Le billet de Marc Fayet #3 – La séparation

Voici le temps des adieux. C’est presque religieusement que nous avons salué la Belgique après ce cours séjour. Le cyclisme qui quitte la Belgique c’est comme une crise de foi, car un coureur qui sort de Belgique c’est comme un abbé qui laisse sa paroisse, un sommelier qui quitte sa cave, un peu comme un cuisinier qui abandonne ses fourneaux. Mais ce sacrifice en vaut la peine car dès le kilomètres 77 on a offert Troisvierges au peloton. Je sais que pour certains qui en espèrent mille,  ce n’est pas beaucoup, mais ils ont su s’en contenter ces combattants qui n’attendent pas le paradis à moins que le Paradis ne se trouva sur terre aujourd’hui entre Verviers et Longwy, ce qui se conçoit pour qui espère une longue vie. Les coureurs sont un peu les missionnaires des temps modernes, les croisés du temps présents parcourant les routes d’Allemagne hier, comme celle du Luxembourg  aujourd’hui avant de retrouver le sol Français où ils viennent aujourd’hui célébrer le 3 juillet, date historique et anniversaire qui en 1905 annonçait la séparation de l’église et de l’état. Cette séparation c’est un peu ce que nos coureurs français vivent jour après jour, ils savent séparer l’église et leur état, qu’il soit état de forme ou de fatigue et les tintements des clochers seront là pour leur rappeler qu’ils sont des pauvres pécheurs tout simplement, des pédaleurs tout bêtement. Mais comme un dernier signe destiné à les ramener à de saintes pensées on leur a imposé d’effectuer une petite ascension spirituelle, juste quelques pourcentages pour tenter de s’approcher du ciel par la côte des religieuses celle qui désigna le messie du jour, un messie venu de Slovénie et qui depuis son arrivée se présente comme le sauveur du cyclisme mondial. L’homme providentiel, celui que tout le monde attendait un peu comme l’autre qui déclencha tout le reste.  Je ne sais si ce prophète a une religion autre que celle du vélo mais on peut être athée, agnostique, mystique ou tout simplement acrobatique, il y a toujours un lien avec ce là-haut où le portique  attend les coureurs chaque soir. Et même s’ils sont morts à l’arrivée, voilà qu’un nouveau départ leur sera proposé le lendemain. Oui, le  Tour est un miracle permanent et les couleurs de Fortunéo Oscaro renaîtront encore comme chaque jour.  Romain merci pour la Hardiesse et PLP merci Pour Le Plaisir.

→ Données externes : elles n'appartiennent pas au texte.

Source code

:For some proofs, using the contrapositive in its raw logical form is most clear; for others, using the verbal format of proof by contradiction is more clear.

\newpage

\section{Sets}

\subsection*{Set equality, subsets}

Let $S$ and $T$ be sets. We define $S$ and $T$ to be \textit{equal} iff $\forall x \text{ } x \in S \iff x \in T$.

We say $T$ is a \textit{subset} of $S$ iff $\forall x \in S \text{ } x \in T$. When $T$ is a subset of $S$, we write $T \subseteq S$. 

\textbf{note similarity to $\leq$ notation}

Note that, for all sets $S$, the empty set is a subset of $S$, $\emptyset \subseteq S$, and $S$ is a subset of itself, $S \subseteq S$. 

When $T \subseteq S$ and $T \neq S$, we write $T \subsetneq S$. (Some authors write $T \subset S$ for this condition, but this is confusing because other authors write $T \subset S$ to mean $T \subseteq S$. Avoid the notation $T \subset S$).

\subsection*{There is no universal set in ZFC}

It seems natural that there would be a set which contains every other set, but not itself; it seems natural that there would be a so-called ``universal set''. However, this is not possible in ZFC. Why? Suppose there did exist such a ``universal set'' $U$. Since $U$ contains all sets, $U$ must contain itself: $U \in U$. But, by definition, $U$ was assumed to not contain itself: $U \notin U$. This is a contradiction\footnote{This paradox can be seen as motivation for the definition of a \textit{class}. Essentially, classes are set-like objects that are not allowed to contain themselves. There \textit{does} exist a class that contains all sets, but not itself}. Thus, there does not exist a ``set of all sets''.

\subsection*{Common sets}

TDF #3 Un c’est bien, deux c’est mieux !

Comme Laurent Pichon, hier, Romain Hardy avait des fourmis dans les jambes sur cette troisième étape et les points des grimpeurs en tête. Le breton passe à coté du maillot à pois mais pas de son étape. Après plus de 150 kilomètres d’échappée, les 6 hommes de tête voient revenir trois coureurs dont Pierre-Luc Périchon. Romain Hardy roule pour donner de l’impulsion aux nouveaux fuyards, il est le dernier rescapé de l’échappée matinale. Mais les tentatives étaient vaines aujourd’hui, sur ce genre d’arrivée il y a 192 coureurs à se faire la guerre mais au final, c’est le champion du monde, Peter Sagan, qui gagne.

Romain Hardy :
« Une échappée sur le Tour de France est incomparable aux autres journées que l’on passe sur le vélo. C’était ma première et je m’en souviendrai. Depuis que je fais du vélo j’y pense. On a reçu beaucoup d’encouragements, je ne pourrai même pas décrire l’ambiance au bord de la route. Mais, ce n’était pas qu’une partie de plaisir, il y avait plus de 200kms et beaucoup de vent. L’objectif était le maillot à pois, aujourd’hui je n’étais pas assez fort pour aller le chercher. J’étais entouré de très bons coureurs, enfin… dans toutes les échappées sur le Tour il y en aura (rires). Au bout de 130 kilomètres on n’avait plus d’énergie, on savait que notre échappée était vouée à l’échec. Quand j’ai vu que PLP revenait, j’en ai gardé un peu pour l’aider le plus possible. Je sais qu’il marche bien en ce moment, j’ai donné tout ce que j’avais pour lui, c’était mon challenge de fin d’étape. »

Pierre-Luc Périchon :
« Je suis un peu déçu de ne pas avoir pris l’échappée matinale mais je me suis consolé dans le final. On est assez vite revenus sur les échappés mais on sentait le décalage entre nous. On a essayé de se réorganiser mais on s’est vite retrouvés à quatre. Lorsque Calmejane a attaqué dans l’avant-dernier grimpeur, je me suis dit que j’allais pouvoir le contrôler et rentrer plus tard… mais j’ai compris que j’allais laisser trop d’énergie, je voyais déjà le peloton revenir donc je me suis relevé. Je regrette un peu que Romain n’ait pas eu la combativité mais on est seulement au deuxième jour, il nous reste encore beaucoup d’occasions de briller. On a tenté des choses aujourd’hui, mon objectif était de relancer la course. Comme dit Seb Hinault : pour gagner une course il faut prendre le risque de la perdre. »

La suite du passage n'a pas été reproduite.